For small values of m, the 'macro' option was much faster: at m=1000 n=1000 the macro method took 16 seconds compared to 0.45 seconds using BY.

But when I increase m to 100000 the difference became negligible: 33 seconds for macro vs 34 for BY.

At m=1000,000 the macro method was substantially faster: 187 seconds, vs 473 seconds for BY. Note that the BY approach would be creating a file on the order of 3 gigabytes here, which may cause its own overhead.

Thanks for the feedback. I think you meant to say "For small values of m, the 'macro' option was much SLOWER."

My main point is that every time you call a SAS procedure you incur overhead costs. You want to make sure that the work that the procedure does is substantial compared with those costs. For most simulation studies, the sample size (my &N, your &m) is small, because for large samples you can use asymptotic results to get standard errors and confidence intervals. I'd guess that 99% of simulations that I've seen are done for samples sizes less than 1,000.

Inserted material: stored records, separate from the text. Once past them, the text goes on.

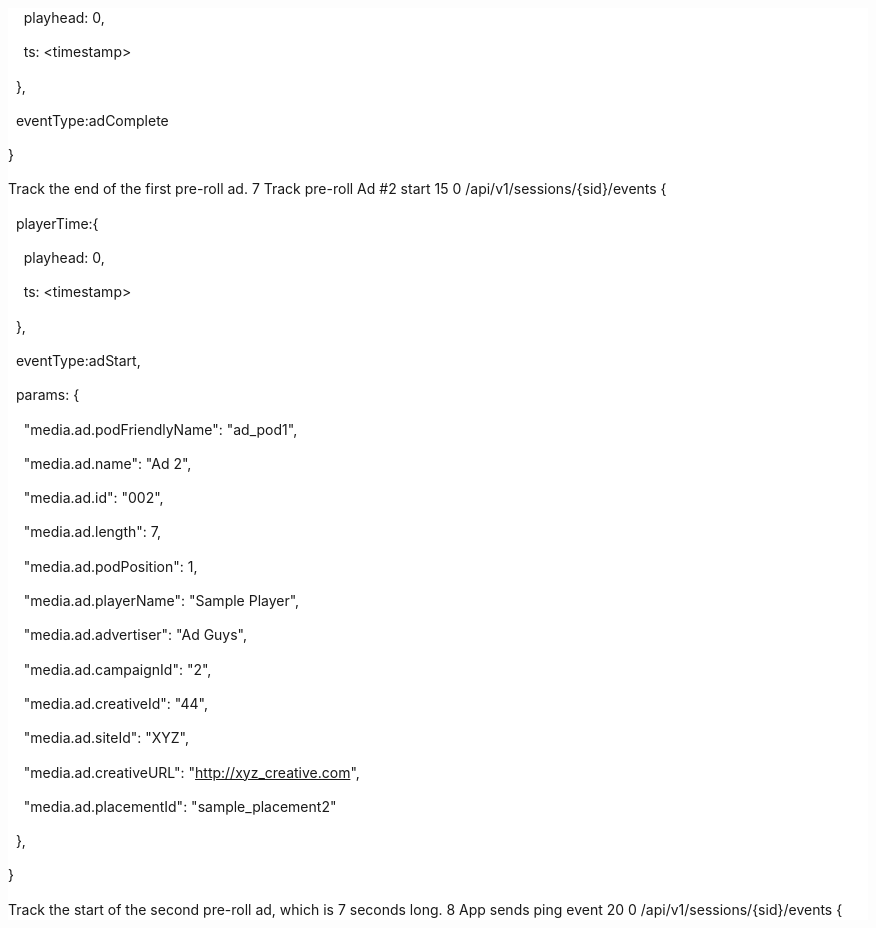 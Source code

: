 &nbsp;&nbsp;&nbsp;&nbsp;playhead:&nbsp;0, 
     
&nbsp;&nbsp;&nbsp;&nbsp;ts:&nbsp;&lt;timestamp&gt; 
     
&nbsp;&nbsp;}, 
     
&nbsp;&nbsp;eventType:adComplete 
     
} 
    </codeblock> </td> 
   <td> Track the end of the first pre-roll ad. </td> 
  </tr> 
  <tr> 
   <td> 7 </td> 
   <td> Track pre-roll Ad #2 start </td> 
   <td> 15 </td> 
   <td> 0 </td> 
   <td> <span class="codeph"> /api/v1/sessions/{sid}/events </span> 
    <codeblock scale="70" class="syntax json">
      { 
     
&nbsp;&nbsp;playerTime:{ 
     
&nbsp;&nbsp;&nbsp;&nbsp;playhead:&nbsp;0, 
     
&nbsp;&nbsp;&nbsp;&nbsp;ts:&nbsp;&lt;timestamp&gt; 
     
&nbsp;&nbsp;}, 
     
&nbsp;&nbsp;eventType:adStart, 
     
&nbsp;&nbsp;params:&nbsp;{ 
     
&nbsp;&nbsp;&nbsp;&nbsp;"media.ad.podFriendlyName":&nbsp;"ad_pod1", 
     
&nbsp;&nbsp;&nbsp;&nbsp;"media.ad.name":&nbsp;"Ad&nbsp;2", 
     
&nbsp;&nbsp;&nbsp;&nbsp;"media.ad.id":&nbsp;"002", 
     
&nbsp;&nbsp;&nbsp;&nbsp;"media.ad.length":&nbsp;7,&nbsp; 
     
&nbsp;&nbsp;&nbsp;&nbsp;"media.ad.podPosition":&nbsp;1, 
     
&nbsp;&nbsp;&nbsp;&nbsp;"media.ad.playerName":&nbsp;"Sample&nbsp;Player", 
     
&nbsp;&nbsp;&nbsp;&nbsp;"media.ad.advertiser":&nbsp;"Ad&nbsp;Guys", 
     
&nbsp;&nbsp;&nbsp;&nbsp;"media.ad.campaignId":&nbsp;"2", 
     
&nbsp;&nbsp;&nbsp;&nbsp;"media.ad.creativeId":&nbsp;"44", 
     
&nbsp;&nbsp;&nbsp;&nbsp;"media.ad.siteId":&nbsp;"XYZ", 
     
&nbsp;&nbsp;&nbsp;&nbsp;"media.ad.creativeURL":&nbsp;"http://xyz_creative.com", 
     
&nbsp;&nbsp;&nbsp;&nbsp;"media.ad.placementId":&nbsp;"sample_placement2" 
     
&nbsp;&nbsp;}, 
     
} 
    </codeblock> </td> 
   <td> Track the start of the second pre-roll ad, which is 7 seconds long. </td> 
  </tr> 
  <tr> 
   <td> 8 </td> 
   <td> App sends ping event </td> 
   <td> 20 </td> 
   <td> 0 </td> 
   <td> <span class="codeph"> /api/v1/sessions/{sid}/events </span> 
    <codeblock scale="70" class="syntax json">
      {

As the sample sizes get large, other factors come into play. You report that m=100,000 is about the size at which the two methods become comparable for your hardware and that the BY-group approach is slower for huge samples. You have essentially rediscovered the reason behind the "hybrid method" proposed by Novikov and Oberman (2007), which combines the macro and BY-group approaches when doing massive simulations. In their paper, they note that both approaches are "non-optimal with respect to computing time for

largesimulations." [emphasis added] See their paper for discussion, examples, and a SAS macro that combines the two methods.Yes, that should have been "macro is slower for small values of m".

FWIW, in my job a data set with 30k-100k observations is unremarkable, and some run well into the millions, so that may have coloured my views on what counts as a "small" data set. The fact that we deal with data sets of that size is a big part of why we're using SAS in the first place...

"Performance," broadly spoke, it a tradeoff. The characteristics that most impact it are CPU speed, memory size, disk space, data transmission speed, and user effort.

In simulations, with relatively simple data structures, the BY approach generally works better as disk space is often a non-issue, even with large numbers of replications. Bootstrapping, on the other hand, can have both wide and long data, as well as more replicates; then the disk space and data transmission speed become parameters that need to be considered. Most SAS procedures are designed to minimize memory usage (not putting all of the data in memory at once), but there are a few that try; the individual procedure documentation helps here.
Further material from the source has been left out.